What the task requires
Which lines in the records below include the word "Escopo"? Report each of them in full.

Data extract

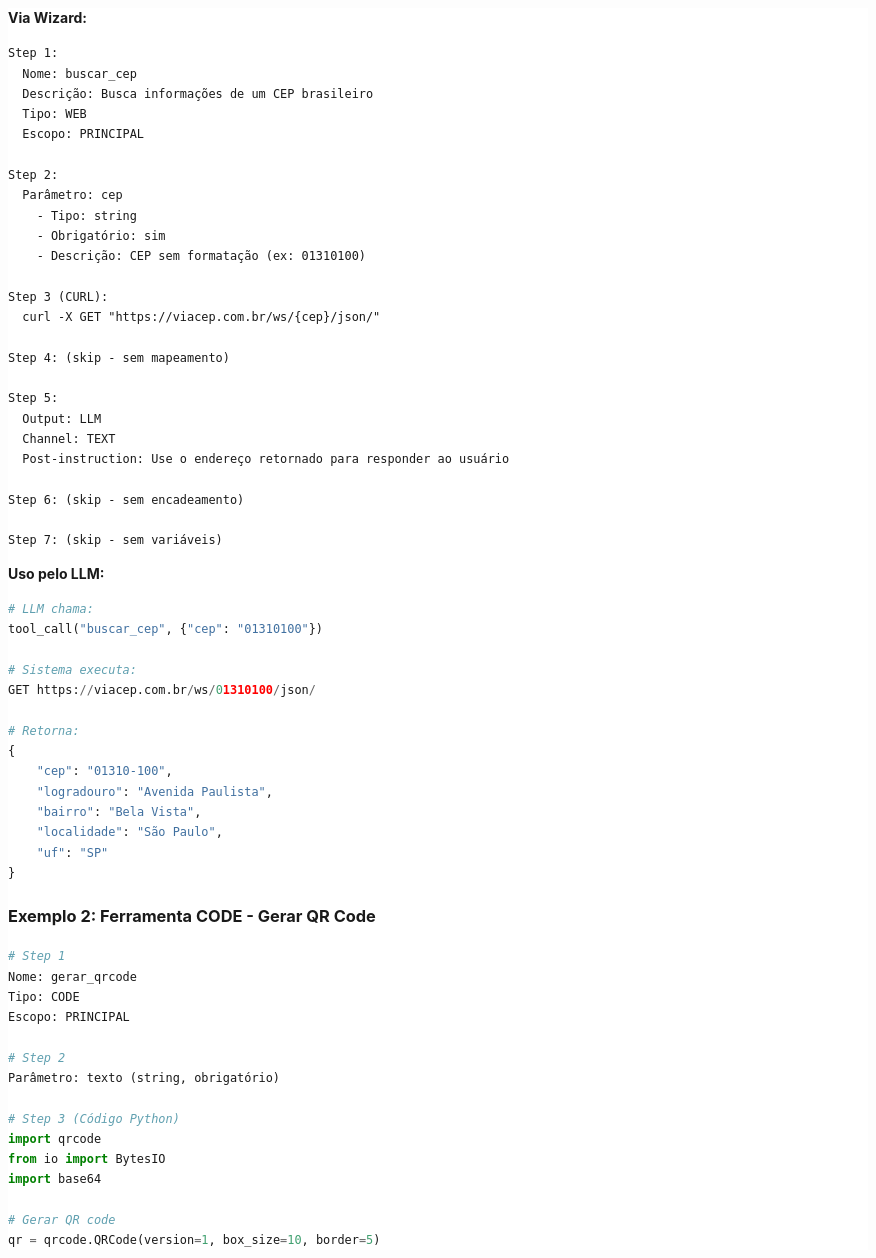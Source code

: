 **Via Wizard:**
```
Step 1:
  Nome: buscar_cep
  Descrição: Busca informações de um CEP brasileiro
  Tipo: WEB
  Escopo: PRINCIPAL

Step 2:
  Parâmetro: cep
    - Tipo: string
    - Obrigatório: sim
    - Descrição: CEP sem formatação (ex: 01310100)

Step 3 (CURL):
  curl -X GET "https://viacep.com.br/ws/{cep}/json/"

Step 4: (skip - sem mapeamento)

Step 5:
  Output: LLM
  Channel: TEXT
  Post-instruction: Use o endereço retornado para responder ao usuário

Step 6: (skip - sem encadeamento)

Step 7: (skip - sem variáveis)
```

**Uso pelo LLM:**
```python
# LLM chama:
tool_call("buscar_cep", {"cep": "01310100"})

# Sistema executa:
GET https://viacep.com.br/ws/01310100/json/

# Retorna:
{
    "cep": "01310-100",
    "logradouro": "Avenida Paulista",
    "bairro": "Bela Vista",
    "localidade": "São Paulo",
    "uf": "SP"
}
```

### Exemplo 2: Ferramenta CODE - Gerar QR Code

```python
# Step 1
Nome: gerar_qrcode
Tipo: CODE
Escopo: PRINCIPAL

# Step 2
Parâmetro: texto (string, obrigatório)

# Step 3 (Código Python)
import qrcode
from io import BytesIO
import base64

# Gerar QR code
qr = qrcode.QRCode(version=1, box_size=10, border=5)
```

Solution to the exercise
  Escopo: PRINCIPAL
Escopo: PRINCIPAL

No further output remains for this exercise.